What you should do:
From the line holding "The key concepts" to the final line below, restate each line word for word and add nothing.

Collected data

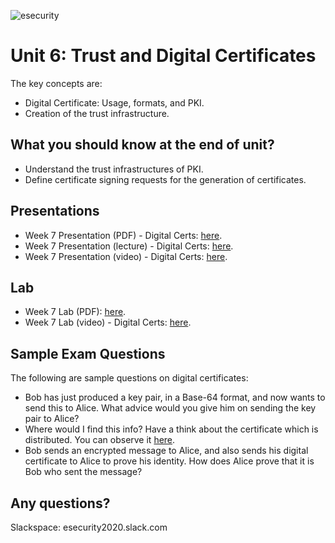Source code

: ![esecurity](https://raw.githubusercontent.com/billbuchanan/esecurity/master/z_associated/esecurity_graphics.jpg)

# Unit 6: Trust and Digital Certificates

The key concepts are:

* Digital Certificate: Usage, formats, and PKI.
* Creation of the trust infrastructure.

## What you should know at the end of unit?

* Understand the trust infrastructures of PKI.
* Define certificate signing requests for the generation of certificates.

## Presentations

* Week 7 Presentation (PDF) - Digital Certs: [here](https://asecuritysite.com/public/chapter06_digital_cert.pdf).
* Week 7 Presentation (lecture) - Digital Certs: [here](https://youtu.be/2ptgq8u0I5g).
* Week 7 Presentation (video) - Digital Certs: [here](https://youtu.be/ZJ2G8KC1zDs).

## Lab

* Week 7 Lab (PDF): [here](https://github.com/billbuchanan/esecurity/tree/master/unit06_trust_dig_cert/lab).
* Week 7 Lab (video) - Digital Certs: [here](https://www.youtube.com/watch?v=-uNQFv0GTZc).

## Sample Exam Questions

The following are sample questions on digital certificates:

* Bob has just produced a key pair, in a Base-64 format, and now wants to send this to Alice. What advice would you give him on sending the key pair to Alice?
* Where would I find this info? Have a think about the certificate which is distributed. You can observe it [here](https://www.youtube.com/watch?v=GLOObdTy5uY).
* Bob sends an encrypted message to Alice, and also sends his digital certificate to Alice to prove his identity. How does Alice prove that it is Bob who sent the message?

## Any questions?

Slackspace: esecurity2020.slack.com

Output for this exercise:
The key concepts are:

* Digital Certificate: Usage, formats, and PKI.
* Creation of the trust infrastructure.

## What you should know at the end of unit?

* Understand the trust infrastructures of PKI.
* Define certificate signing requests for the generation of certificates.

## Presentations

* Week 7 Presentation (PDF) - Digital Certs: [here](https://asecuritysite.com/public/chapter06_digital_cert.pdf).
* Week 7 Presentation (lecture) - Digital Certs: [here](https://youtu.be/2ptgq8u0I5g).
* Week 7 Presentation (video) - Digital Certs: [here](https://youtu.be/ZJ2G8KC1zDs).

## Lab

* Week 7 Lab (PDF): [here](https://github.com/billbuchanan/esecurity/tree/master/unit06_trust_dig_cert/lab).
* Week 7 Lab (video) - Digital Certs: [here](https://www.youtube.com/watch?v=-uNQFv0GTZc).

## Sample Exam Questions

The following are sample questions on digital certificates:

* Bob has just produced a key pair, in a Base-64 format, and now wants to send this to Alice. What advice would you give him on sending the key pair to Alice?
* Where would I find this info? Have a think about the certificate which is distributed. You can observe it [here](https://www.youtube.com/watch?v=GLOObdTy5uY).
* Bob sends an encrypted message to Alice, and also sends his digital certificate to Alice to prove his identity. How does Alice prove that it is Bob who sent the message?

## Any questions?

Slackspace: esecurity2020.slack.com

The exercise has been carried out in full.